Cette fois enfin, Paris vit l’abîme. Les Défenseurs, dédaignant de dissimuler plus longtemps, réunirent les maires et leur dirent que toute résistance était impossible. Trochu ajouta pour les consoler que, « dès le 4 septembre au soir, il avait déclaré que ce serait folie d’entreprendre de soutenir un siège contre l’armée prussienne[1]. » La sinistre nouvelle courut bientôt la ville.

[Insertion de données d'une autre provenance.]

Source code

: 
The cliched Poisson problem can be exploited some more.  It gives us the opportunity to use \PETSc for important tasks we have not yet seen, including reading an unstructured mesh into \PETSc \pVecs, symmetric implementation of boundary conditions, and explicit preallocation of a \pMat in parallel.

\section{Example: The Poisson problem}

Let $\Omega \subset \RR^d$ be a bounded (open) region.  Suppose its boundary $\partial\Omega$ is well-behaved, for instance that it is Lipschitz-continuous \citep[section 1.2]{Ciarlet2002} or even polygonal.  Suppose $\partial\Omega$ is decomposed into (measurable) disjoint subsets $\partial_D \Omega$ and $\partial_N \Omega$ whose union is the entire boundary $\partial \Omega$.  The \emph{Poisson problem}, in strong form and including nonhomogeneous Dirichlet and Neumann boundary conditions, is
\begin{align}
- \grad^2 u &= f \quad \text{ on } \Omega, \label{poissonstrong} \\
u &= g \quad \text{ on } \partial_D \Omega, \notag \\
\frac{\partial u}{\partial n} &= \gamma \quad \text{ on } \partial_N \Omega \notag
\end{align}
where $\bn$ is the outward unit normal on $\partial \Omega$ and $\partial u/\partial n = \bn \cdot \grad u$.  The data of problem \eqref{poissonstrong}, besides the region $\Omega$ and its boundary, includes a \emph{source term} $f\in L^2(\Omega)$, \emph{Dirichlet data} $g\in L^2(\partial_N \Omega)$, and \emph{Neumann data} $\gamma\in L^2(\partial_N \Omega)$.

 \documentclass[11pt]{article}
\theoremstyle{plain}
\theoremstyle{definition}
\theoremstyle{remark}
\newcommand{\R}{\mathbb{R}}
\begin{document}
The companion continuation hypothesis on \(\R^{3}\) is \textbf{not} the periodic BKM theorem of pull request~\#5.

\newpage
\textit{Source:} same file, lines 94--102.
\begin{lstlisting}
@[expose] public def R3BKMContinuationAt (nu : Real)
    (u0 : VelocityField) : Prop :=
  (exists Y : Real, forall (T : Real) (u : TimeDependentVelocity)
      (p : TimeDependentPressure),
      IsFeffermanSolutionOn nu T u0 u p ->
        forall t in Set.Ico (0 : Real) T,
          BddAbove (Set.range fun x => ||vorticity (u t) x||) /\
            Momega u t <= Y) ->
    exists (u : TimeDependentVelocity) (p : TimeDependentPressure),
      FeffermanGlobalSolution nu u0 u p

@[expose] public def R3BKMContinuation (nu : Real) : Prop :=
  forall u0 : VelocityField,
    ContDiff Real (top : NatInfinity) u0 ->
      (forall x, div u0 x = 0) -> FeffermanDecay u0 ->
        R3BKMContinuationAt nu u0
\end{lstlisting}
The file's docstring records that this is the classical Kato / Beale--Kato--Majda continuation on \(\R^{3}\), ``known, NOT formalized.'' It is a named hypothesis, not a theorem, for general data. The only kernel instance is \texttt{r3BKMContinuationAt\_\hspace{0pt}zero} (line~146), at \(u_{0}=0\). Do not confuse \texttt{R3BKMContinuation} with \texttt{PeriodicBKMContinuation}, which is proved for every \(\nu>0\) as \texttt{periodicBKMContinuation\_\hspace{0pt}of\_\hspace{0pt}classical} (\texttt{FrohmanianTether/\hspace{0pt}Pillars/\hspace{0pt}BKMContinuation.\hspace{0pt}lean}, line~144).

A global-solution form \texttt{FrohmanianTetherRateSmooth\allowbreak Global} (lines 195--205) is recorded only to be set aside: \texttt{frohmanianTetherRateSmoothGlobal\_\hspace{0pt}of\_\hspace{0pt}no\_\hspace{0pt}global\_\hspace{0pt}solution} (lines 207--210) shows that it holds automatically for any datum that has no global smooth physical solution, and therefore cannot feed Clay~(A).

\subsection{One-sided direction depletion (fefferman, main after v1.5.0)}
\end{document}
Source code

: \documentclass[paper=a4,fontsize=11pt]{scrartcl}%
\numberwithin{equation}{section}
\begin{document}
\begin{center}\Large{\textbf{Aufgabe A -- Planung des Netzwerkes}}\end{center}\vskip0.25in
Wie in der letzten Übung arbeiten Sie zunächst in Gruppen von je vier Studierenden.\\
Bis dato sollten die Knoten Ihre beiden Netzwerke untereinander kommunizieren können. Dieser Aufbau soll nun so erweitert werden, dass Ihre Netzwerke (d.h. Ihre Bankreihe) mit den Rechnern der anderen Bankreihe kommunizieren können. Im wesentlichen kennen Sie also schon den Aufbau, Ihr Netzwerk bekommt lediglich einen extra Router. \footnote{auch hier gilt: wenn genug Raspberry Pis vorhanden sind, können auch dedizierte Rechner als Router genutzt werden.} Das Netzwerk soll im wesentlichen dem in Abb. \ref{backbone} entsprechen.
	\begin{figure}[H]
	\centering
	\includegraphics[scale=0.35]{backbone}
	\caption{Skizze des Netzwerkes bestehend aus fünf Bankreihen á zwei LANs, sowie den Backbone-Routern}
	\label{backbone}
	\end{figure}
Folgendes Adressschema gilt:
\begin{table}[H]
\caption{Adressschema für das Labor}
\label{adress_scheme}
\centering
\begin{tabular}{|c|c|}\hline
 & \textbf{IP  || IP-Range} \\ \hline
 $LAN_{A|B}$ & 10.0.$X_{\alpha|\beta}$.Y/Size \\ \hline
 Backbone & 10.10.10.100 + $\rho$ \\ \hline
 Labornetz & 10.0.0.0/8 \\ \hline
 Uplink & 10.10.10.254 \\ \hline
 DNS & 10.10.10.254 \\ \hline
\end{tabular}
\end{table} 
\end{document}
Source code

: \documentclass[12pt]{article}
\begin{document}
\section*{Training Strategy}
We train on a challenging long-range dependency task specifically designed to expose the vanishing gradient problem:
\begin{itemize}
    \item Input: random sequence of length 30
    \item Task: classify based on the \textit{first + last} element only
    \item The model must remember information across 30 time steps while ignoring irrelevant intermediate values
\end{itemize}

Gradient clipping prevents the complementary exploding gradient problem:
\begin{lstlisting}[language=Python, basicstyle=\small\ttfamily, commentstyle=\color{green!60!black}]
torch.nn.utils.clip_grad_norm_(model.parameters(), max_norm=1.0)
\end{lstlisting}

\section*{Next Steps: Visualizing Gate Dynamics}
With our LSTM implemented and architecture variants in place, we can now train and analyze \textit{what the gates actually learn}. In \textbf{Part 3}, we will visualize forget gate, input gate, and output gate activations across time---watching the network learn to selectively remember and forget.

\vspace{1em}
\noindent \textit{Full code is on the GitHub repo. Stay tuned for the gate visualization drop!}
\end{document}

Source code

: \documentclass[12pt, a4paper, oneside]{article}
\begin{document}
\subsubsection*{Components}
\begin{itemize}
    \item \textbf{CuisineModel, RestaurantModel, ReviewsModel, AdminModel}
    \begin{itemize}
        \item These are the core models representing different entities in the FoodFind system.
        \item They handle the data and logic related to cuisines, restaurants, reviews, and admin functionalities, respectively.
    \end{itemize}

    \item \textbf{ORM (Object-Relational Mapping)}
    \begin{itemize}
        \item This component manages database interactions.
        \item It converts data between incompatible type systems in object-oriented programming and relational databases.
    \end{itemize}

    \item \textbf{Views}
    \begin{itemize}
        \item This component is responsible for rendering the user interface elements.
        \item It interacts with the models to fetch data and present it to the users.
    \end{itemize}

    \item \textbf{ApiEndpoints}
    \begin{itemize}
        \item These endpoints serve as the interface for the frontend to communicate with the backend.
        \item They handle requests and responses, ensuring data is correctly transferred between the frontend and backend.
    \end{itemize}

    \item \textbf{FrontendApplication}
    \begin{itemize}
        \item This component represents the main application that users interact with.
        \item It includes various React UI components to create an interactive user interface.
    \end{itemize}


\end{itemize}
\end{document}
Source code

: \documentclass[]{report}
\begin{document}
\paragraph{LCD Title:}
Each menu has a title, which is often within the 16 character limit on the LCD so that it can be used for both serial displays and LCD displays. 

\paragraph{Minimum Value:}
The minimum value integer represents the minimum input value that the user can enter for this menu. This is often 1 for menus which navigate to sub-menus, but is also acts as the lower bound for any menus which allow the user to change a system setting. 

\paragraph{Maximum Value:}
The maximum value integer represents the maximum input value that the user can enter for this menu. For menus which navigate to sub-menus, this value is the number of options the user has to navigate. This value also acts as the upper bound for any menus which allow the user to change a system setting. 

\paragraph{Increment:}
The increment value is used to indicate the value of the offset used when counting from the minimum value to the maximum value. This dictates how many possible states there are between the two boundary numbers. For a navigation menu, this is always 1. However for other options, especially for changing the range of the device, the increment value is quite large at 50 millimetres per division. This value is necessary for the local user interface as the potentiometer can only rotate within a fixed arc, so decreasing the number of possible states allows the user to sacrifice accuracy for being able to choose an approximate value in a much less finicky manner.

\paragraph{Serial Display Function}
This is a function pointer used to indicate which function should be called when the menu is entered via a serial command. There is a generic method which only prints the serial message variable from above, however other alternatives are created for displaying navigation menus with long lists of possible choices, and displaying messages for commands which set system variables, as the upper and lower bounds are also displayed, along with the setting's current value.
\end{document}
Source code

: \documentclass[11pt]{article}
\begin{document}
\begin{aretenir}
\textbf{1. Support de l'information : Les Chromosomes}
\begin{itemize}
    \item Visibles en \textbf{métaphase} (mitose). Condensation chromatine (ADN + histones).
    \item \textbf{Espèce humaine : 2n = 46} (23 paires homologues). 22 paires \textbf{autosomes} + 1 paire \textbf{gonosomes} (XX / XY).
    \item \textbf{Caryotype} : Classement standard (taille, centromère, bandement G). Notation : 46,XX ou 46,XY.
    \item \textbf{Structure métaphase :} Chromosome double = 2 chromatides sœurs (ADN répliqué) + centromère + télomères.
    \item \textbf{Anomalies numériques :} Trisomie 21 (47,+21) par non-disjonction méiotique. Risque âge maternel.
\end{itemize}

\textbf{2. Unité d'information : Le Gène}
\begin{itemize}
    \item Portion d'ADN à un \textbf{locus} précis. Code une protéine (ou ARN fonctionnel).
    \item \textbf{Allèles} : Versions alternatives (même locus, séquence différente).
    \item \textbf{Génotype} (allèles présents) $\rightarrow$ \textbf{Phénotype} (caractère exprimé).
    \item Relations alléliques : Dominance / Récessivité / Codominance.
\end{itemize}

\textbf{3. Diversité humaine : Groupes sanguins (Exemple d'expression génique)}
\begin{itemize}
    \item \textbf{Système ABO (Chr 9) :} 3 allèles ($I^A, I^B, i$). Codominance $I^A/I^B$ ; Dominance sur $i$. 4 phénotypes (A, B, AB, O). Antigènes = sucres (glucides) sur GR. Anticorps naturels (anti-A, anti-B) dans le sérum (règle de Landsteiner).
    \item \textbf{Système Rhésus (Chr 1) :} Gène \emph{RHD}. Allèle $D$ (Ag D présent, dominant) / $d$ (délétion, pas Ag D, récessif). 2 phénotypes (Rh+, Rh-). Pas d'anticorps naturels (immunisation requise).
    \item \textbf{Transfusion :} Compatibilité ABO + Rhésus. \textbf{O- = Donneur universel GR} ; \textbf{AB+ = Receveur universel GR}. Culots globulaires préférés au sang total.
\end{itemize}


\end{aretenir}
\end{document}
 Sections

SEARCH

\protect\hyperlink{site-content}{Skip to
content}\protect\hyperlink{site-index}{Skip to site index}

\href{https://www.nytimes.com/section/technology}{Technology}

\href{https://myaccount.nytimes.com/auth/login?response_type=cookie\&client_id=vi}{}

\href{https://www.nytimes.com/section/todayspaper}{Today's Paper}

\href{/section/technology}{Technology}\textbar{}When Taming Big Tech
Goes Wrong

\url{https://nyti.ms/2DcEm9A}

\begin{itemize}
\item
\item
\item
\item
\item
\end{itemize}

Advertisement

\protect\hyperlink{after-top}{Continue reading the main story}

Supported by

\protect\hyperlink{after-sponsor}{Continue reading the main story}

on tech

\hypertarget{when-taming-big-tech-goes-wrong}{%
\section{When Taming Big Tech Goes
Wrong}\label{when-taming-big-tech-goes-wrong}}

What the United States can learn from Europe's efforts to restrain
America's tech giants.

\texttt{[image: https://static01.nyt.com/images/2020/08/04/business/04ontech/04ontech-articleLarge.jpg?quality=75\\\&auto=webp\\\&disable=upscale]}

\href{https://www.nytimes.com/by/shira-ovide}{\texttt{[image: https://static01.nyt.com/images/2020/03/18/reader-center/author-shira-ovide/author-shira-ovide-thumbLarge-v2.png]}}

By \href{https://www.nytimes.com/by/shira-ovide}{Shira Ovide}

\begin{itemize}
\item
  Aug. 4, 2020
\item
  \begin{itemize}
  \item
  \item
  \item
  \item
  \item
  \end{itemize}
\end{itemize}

Pendant quatre mois de siège, Paris avait tout accepté d’avance, la famine, la peste, l’assaut, tout, sauf la capitulation. Là-dessus, le 20 janvier 71, il était, malgré sa crédulité, sa faiblesse, le Paris de septembre 70. Quand le mot éclata, il y eut d’abord un ébahissement énorme comme devant les crimes monstrueux, contre nature. Les plaies de ces quatre mois s’avivèrent criant vengeance. Le froid, la faim, le bombardement, les longues nuits aux tranchées, les petits enfants s’éteignant par milliers, les morts semés dans les sorties, tout cela pour entrer dans la honte, faire escorte à Bazaine, devenir Metz seconde. On crut entendre le ricanement prussien. Chez quelques-uns, l’éblouissement devint fureur. Ceux-là mêmes qui soupiraient après la reddition prirent des attitudes. Le blême troupeau de maires se cabra. Le 21 au soir Trochu les reçut encore, dit que tous les généraux consultés et même des officiers de moindre grade avaient, le matin même, conclu à l’impossibilité d’une nouvelle sortie. Debout, le dos au feu, de beau geste, il leur démontra mathématiquement l’absolue nécessité de démarches auprès de l’ennemi, déclara ne pas vouloir s’en mêler, et, de cette langue aux révolutions incomparables, insinua aux maires de capituler pour lui. Ils firent la grimace, se montèrent même jus-

  1. Enquête sur le 4 Septembre, Corbon, t. IV, p. 389.